Hoy, de ocho a tres
6 de octubre de 2023
Entonces, caí en la cuenta de que me parecía a mi madre. O, más bien, a esas mujeres en edades maduras que pueden ponerse a hablar con cualquier persona sin conocerla y casi con alegría. Esto me espantaba no hace mucho tiempo. La mujer entró al vagón del metro con dos carros de compra, perdió la rueda de uno y, mientras la ajustaba, la ayudé a sostener el otro carro. Me dijo que iba a por comida en un centro de ayuda social; a la espera de empleo, a los cincuenta y un años nadie le da trabajo, ni para la limpieza, no tanto por edadismo, como supuse, identificándome con las nuevas etiquetas sociales, sino porque es gitana... Reparé en que nunca había hablado con una persona que se definiera como gitana. Y tampoco, en España, con una mujer adulta que me dice haber aprendido a leer y escribir recientemente, orgullosa de conseguirlo. Agregó, despidiéndose, que ninguna penuria importaba porque su marido es muy bueno. Le dije, segura y consciente, que eso, ¡eso! es de lo mejor de la vida.
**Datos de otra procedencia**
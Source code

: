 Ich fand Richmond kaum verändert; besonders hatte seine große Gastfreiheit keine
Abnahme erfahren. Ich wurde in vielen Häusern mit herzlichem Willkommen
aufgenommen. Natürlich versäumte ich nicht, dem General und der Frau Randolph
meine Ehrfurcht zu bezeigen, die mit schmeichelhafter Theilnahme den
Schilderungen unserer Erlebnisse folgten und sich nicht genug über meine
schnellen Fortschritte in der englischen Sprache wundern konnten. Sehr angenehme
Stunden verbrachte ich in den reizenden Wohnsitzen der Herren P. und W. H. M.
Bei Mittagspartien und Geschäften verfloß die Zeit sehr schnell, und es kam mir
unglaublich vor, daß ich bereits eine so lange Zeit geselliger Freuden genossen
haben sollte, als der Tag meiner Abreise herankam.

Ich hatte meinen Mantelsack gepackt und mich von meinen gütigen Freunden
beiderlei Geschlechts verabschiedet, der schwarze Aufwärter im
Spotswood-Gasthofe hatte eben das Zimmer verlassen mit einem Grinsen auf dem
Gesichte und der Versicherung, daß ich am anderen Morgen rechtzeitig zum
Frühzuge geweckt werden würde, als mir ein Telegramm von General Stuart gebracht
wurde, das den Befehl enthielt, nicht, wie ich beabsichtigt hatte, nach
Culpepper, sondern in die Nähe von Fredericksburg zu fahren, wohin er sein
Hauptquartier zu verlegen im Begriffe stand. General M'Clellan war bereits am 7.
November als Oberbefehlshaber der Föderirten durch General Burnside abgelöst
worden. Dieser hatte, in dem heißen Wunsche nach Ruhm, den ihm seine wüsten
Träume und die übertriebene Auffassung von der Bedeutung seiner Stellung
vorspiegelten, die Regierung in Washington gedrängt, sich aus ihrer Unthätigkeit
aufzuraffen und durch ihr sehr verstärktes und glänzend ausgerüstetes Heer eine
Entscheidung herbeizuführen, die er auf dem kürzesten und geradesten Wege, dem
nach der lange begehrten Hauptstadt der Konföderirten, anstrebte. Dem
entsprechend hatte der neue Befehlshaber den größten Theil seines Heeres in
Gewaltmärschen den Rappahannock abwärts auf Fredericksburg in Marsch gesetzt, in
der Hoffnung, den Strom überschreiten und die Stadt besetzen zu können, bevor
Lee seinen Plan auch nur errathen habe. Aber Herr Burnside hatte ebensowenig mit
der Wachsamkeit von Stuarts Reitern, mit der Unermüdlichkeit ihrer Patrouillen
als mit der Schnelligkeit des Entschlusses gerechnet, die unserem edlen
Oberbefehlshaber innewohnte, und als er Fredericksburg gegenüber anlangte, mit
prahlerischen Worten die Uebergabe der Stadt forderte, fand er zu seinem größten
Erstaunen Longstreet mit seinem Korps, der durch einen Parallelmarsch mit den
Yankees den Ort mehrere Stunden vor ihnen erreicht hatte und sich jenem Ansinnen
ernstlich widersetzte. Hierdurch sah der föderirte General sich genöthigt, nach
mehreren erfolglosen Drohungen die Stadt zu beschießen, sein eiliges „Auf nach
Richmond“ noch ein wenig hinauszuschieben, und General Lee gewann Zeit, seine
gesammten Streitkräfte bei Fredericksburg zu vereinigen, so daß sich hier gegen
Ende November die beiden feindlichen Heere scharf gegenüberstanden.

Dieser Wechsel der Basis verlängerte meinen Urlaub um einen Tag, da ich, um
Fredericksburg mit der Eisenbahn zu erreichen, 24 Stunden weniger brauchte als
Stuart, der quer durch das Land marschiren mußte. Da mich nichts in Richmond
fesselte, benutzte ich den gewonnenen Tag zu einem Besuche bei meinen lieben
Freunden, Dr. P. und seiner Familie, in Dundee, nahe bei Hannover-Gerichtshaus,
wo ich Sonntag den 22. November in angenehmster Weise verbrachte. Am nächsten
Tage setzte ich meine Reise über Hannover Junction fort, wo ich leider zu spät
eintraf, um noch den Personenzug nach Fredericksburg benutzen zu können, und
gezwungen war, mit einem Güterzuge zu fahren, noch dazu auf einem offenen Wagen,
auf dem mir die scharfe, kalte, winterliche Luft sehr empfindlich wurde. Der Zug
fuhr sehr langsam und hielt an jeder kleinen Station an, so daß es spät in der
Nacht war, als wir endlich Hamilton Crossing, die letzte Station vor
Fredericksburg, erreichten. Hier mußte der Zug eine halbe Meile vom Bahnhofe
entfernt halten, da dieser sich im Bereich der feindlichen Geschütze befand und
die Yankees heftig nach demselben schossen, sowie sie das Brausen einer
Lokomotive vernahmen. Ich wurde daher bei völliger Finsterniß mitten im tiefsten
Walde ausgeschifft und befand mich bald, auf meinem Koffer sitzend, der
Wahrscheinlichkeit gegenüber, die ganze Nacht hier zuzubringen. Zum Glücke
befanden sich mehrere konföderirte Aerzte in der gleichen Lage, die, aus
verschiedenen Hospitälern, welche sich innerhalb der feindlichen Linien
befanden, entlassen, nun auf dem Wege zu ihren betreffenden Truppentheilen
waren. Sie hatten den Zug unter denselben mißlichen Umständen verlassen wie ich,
El vestido rosa claro, como su piel, tenía dibujadas flores mínimas del mismo color. Los botones azules eran sus ojos, los de la niña de tres o cuatro meses en brazos de una madre joven. Madre que lee un texto en inglés en el Kindle, o lo intenta; acaba de terminar el té o lo que fuese que bebiera junto al bagel, del que quedan restos. Y ha amamantado mientras hablaba por teléfono con su «Honey», acompañada aun en la distancia por ese padre, que también debe tener ojos azules. Inicio un diálogo de miradas y sonrisas con la niña, tan escasas o nulas en mi vida, porque su curiosidad la lleva a interesarse por los cubiertos, tazas, el bolso, por los movimientos que hago. Le dejo apreciar, asomarse bajo el ángulo del brazo de su madre, y la contemplo, amparándonos en que aquella no nos ve. O tal vez nos deja en paz. Prefiero no interactuar con la madre, ni iniciar nuevas conversaciones (todavía le doy unas vueltas a la anterior). Ni que la mutua simpatía sea descubierta. Bajo esa mirada, que empiezo a vadear, me sumerjo en el móvil y la niña calva llora.
Frente a las zamburiñas, le pregunto qué es lo que peor lleva. «La soledad», me dice sin dudarlo. «Estoy bien por las tardes, pero, al despertar, tras dos años, ¿puedes creer que ya pasaron dos años?, desde que murió Manolo, me encuentro muy sola». Me gustaría decirle que quisiera llamarla más y ser una mejor acompañante de su yo solitario, aunque a veces estoy ausente hasta de mí misma, pero traen el rape y pierdo el norte de la conversación. Me pregunta sobre el empleo, se preocupa, y dejo que lo haga, porque está bien que sepa que preocuparse le da más chispa a sus ochenta y cuatro. ¿Cómo no le digo que la quiero? No he vencido el miedo al derecho de ser cursi. Paga la cuenta y, por su casi invidencia, pide a la camarera que le diga dónde está el dos en el datáfono. Intenta cubrir el importe —lo vi desde el principio con cierta alarma— ejerciendo su sagrada independencia. La que cambiaría sin dudarlo por continuar sus sesenta años de historia sentimental. Pienso que son las tres, he de marcharme. Aún queda lo difícil: levantarse.